Match the string "Keys" against each line below, and copy every line that matches.
##############################
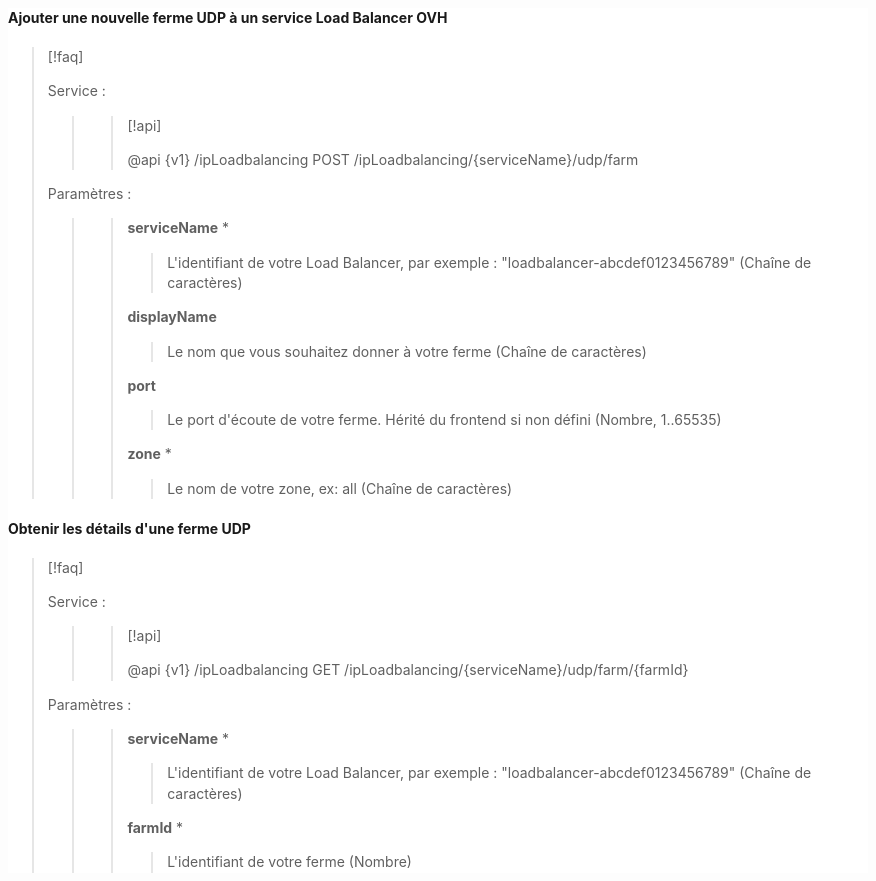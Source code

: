 #### Ajouter une nouvelle ferme UDP à un service Load Balancer OVH

> [!faq]
>
> Service :
>
>> > [!api]
>> >
>> > @api {v1} /ipLoadbalancing POST /ipLoadbalancing/{serviceName}/udp/farm
>> >
>>
>
> Paramètres :
>
>> > **serviceName** *
>> >
>> >> L'identifiant de votre Load Balancer, par exemple : "loadbalancer-abcdef0123456789" (Chaîne de caractères)
>> >
>> > **displayName**
>> >
>> >> Le nom que vous souhaitez donner à votre ferme (Chaîne de caractères)
>> >
>> > **port**
>> >
>> >> Le port d'écoute de votre ferme. Hérité du frontend si non défini (Nombre, 1..65535)
>> >
>> > **zone** *
>> >
>> >> Le nom de votre zone, ex: all (Chaîne de caractères)
>

#### Obtenir les détails d'une ferme UDP

> [!faq]
>
> Service :
>
>> > [!api]
>> >
>> > @api {v1} /ipLoadbalancing GET /ipLoadbalancing/{serviceName}/udp/farm/{farmId}
>> >
>>
>
> Paramètres :
>
>> > **serviceName** *
>> >
>> >> L'identifiant de votre Load Balancer, par exemple : "loadbalancer-abcdef0123456789" (Chaîne de caractères)
>> >
>> > **farmId** *
>> >
>> >> L'identifiant de votre ferme (Nombre)
>
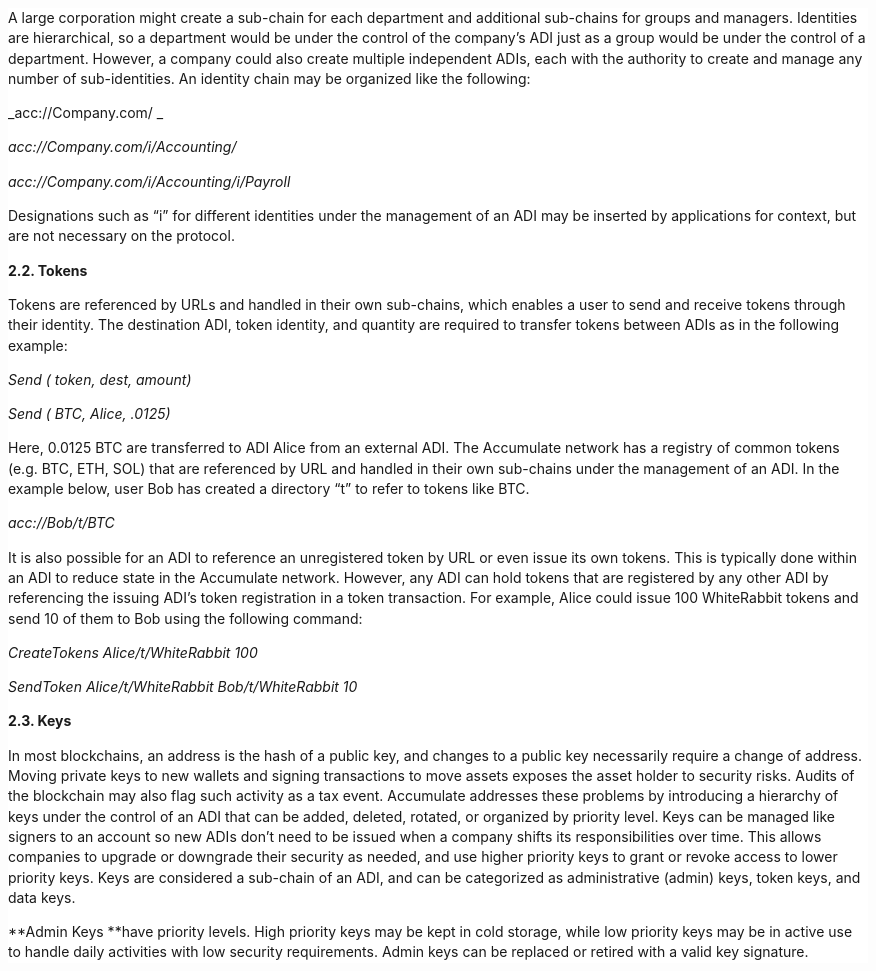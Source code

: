 

A large corporation might create a sub-chain for each department and additional sub-chains for groups and managers. Identities are hierarchical, so a department would be under the control of the company’s ADI just as a group would be under the control of a department. However, a company could also create multiple independent ADIs, each with the authority to create and manage any number of sub-identities. An identity chain may be organized like the following:

_acc://Company.com/                                                   _

_acc://Company.com/i/Accounting/_

_acc://Company.com/i/Accounting/i/Payroll_

Designations such as “i” for different identities under the management of an ADI may be inserted by applications for context, but are not necessary on the protocol.

**2.2.  Tokens**

Tokens are referenced by URLs and handled in their own sub-chains, which enables a user to send and receive tokens through their identity. The destination ADI, token identity, and quantity are required to transfer tokens between ADIs as in the following example:

_Send ( token, dest, amount)_

_Send ( BTC, Alice, .0125)_

Here, 0.0125 BTC are transferred to ADI Alice from an external ADI. The Accumulate network has a registry of common tokens (e.g. BTC, ETH, SOL) that are referenced by URL and handled in their own sub-chains under the management of an ADI. In the example below, user Bob has created a directory “t” to refer to tokens like BTC.

_acc://Bob/t/BTC_

It is also possible for an ADI to reference an unregistered token by URL or even issue its own tokens. This is typically done within an ADI to reduce state in the Accumulate network. However, any ADI can hold tokens that are registered by any other ADI by referencing the issuing ADI’s token registration in a token transaction. For example, Alice could issue 100 WhiteRabbit tokens and send 10 of them to Bob using the following command:

_CreateTokens Alice/t/WhiteRabbit 100_

_SendToken Alice/t/WhiteRabbit Bob/t/WhiteRabbit 10_

**2.3.  Keys**

In most blockchains, an address is the hash of a public key, and changes to a public key necessarily require a change of address. Moving private keys to new wallets and signing transactions to move assets exposes the asset holder to security risks. Audits of the blockchain may also flag such activity as a tax event. Accumulate addresses these problems by introducing a hierarchy of keys under the control of an ADI that can be added, deleted, rotated, or organized by priority level. Keys can be managed like signers to an account so new ADIs don’t need to be issued when a company shifts its responsibilities over time. This allows companies to upgrade or downgrade their security as needed, and use higher priority keys to grant or revoke access to lower priority keys. Keys are considered a sub-chain of an ADI, and can be categorized as administrative (admin) keys, token keys, and data keys.

**Admin Keys **have priority levels. High priority keys may be kept in cold storage, while low priority keys may be in active use to handle daily activities with low security requirements. Admin keys can be replaced or retired with a valid key signature.
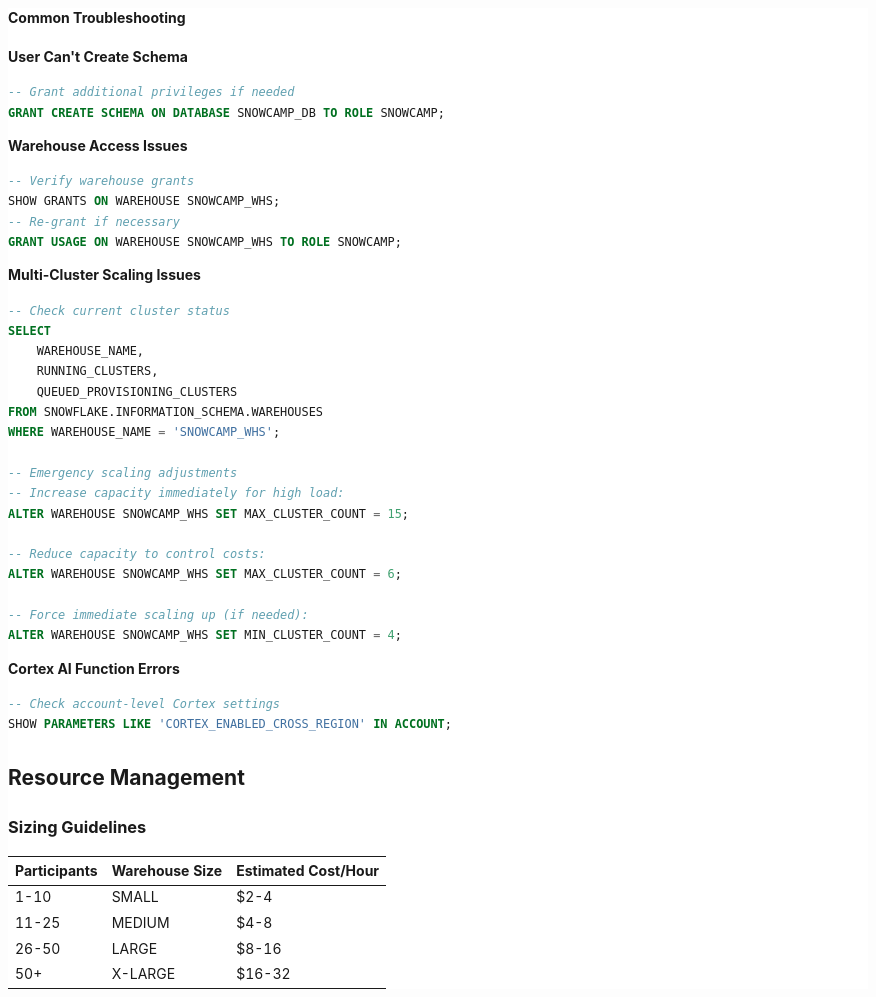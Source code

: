 #### Common Troubleshooting

**User Can't Create Schema**
```sql
-- Grant additional privileges if needed
GRANT CREATE SCHEMA ON DATABASE SNOWCAMP_DB TO ROLE SNOWCAMP;
```

**Warehouse Access Issues**
```sql
-- Verify warehouse grants
SHOW GRANTS ON WAREHOUSE SNOWCAMP_WHS;
-- Re-grant if necessary
GRANT USAGE ON WAREHOUSE SNOWCAMP_WHS TO ROLE SNOWCAMP;
```

**Multi-Cluster Scaling Issues**
```sql
-- Check current cluster status
SELECT 
    WAREHOUSE_NAME,
    RUNNING_CLUSTERS,
    QUEUED_PROVISIONING_CLUSTERS
FROM SNOWFLAKE.INFORMATION_SCHEMA.WAREHOUSES 
WHERE WAREHOUSE_NAME = 'SNOWCAMP_WHS';

-- Emergency scaling adjustments
-- Increase capacity immediately for high load:
ALTER WAREHOUSE SNOWCAMP_WHS SET MAX_CLUSTER_COUNT = 15;

-- Reduce capacity to control costs:
ALTER WAREHOUSE SNOWCAMP_WHS SET MAX_CLUSTER_COUNT = 6;

-- Force immediate scaling up (if needed):
ALTER WAREHOUSE SNOWCAMP_WHS SET MIN_CLUSTER_COUNT = 4;
```

**Cortex AI Function Errors**
```sql
-- Check account-level Cortex settings
SHOW PARAMETERS LIKE 'CORTEX_ENABLED_CROSS_REGION' IN ACCOUNT;
```

## Resource Management

### Sizing Guidelines

| Participants | Warehouse Size | Estimated Cost/Hour |
|-------------|----------------|-------------------|
| 1-10        | SMALL          | $2-4              |
| 11-25       | MEDIUM         | $4-8              |
| 26-50       | LARGE          | $8-16             |
| 50+         | X-LARGE        | $16-32            |
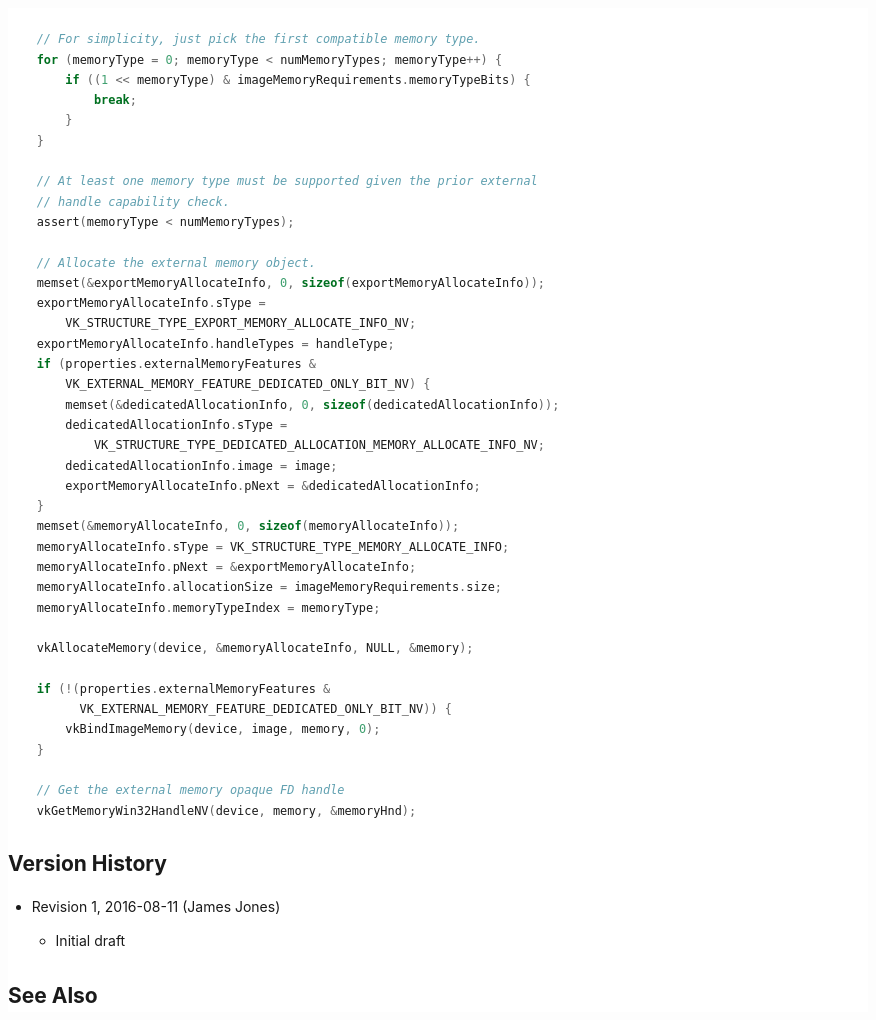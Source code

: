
 ``` c

    // For simplicity, just pick the first compatible memory type.
    for (memoryType = 0; memoryType < numMemoryTypes; memoryType++) {
        if ((1 << memoryType) & imageMemoryRequirements.memoryTypeBits) {
            break;
        }
    }

    // At least one memory type must be supported given the prior external
    // handle capability check.
    assert(memoryType < numMemoryTypes);

    // Allocate the external memory object.
    memset(&exportMemoryAllocateInfo, 0, sizeof(exportMemoryAllocateInfo));
    exportMemoryAllocateInfo.sType =
        VK_STRUCTURE_TYPE_EXPORT_MEMORY_ALLOCATE_INFO_NV;
    exportMemoryAllocateInfo.handleTypes = handleType;
    if (properties.externalMemoryFeatures &
        VK_EXTERNAL_MEMORY_FEATURE_DEDICATED_ONLY_BIT_NV) {
        memset(&dedicatedAllocationInfo, 0, sizeof(dedicatedAllocationInfo));
        dedicatedAllocationInfo.sType =
            VK_STRUCTURE_TYPE_DEDICATED_ALLOCATION_MEMORY_ALLOCATE_INFO_NV;
        dedicatedAllocationInfo.image = image;
        exportMemoryAllocateInfo.pNext = &dedicatedAllocationInfo;
    }
    memset(&memoryAllocateInfo, 0, sizeof(memoryAllocateInfo));
    memoryAllocateInfo.sType = VK_STRUCTURE_TYPE_MEMORY_ALLOCATE_INFO;
    memoryAllocateInfo.pNext = &exportMemoryAllocateInfo;
    memoryAllocateInfo.allocationSize = imageMemoryRequirements.size;
    memoryAllocateInfo.memoryTypeIndex = memoryType;

    vkAllocateMemory(device, &memoryAllocateInfo, NULL, &memory);

    if (!(properties.externalMemoryFeatures &
          VK_EXTERNAL_MEMORY_FEATURE_DEDICATED_ONLY_BIT_NV)) {
        vkBindImageMemory(device, image, memory, 0);
    }

    // Get the external memory opaque FD handle
    vkGetMemoryWin32HandleNV(device, memory, &memoryHnd);
```

## <a href="#_version_history" class="anchor"></a>Version History

- Revision 1, 2016-08-11 (James Jones)

  - Initial draft

## <a href="#_see_also" class="anchor"></a>See Also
##############################
-- RESULT BELOW --
**2.3.  Keys**
In most blockchains, an address is the hash of a public key, and changes to a public key necessarily require a change of address. Moving private keys to new wallets and signing transactions to move assets exposes the asset holder to security risks. Audits of the blockchain may also flag such activity as a tax event. Accumulate addresses these problems by introducing a hierarchy of keys under the control of an ADI that can be added, deleted, rotated, or organized by priority level. Keys can be managed like signers to an account so new ADIs don’t need to be issued when a company shifts its responsibilities over time. This allows companies to upgrade or downgrade their security as needed, and use higher priority keys to grant or revoke access to lower priority keys. Keys are considered a sub-chain of an ADI, and can be categorized as administrative (admin) keys, token keys, and data keys.
**Admin Keys **have priority levels. High priority keys may be kept in cold storage, while low priority keys may be in active use to handle daily activities with low security requirements. Admin keys can be replaced or retired with a valid key signature.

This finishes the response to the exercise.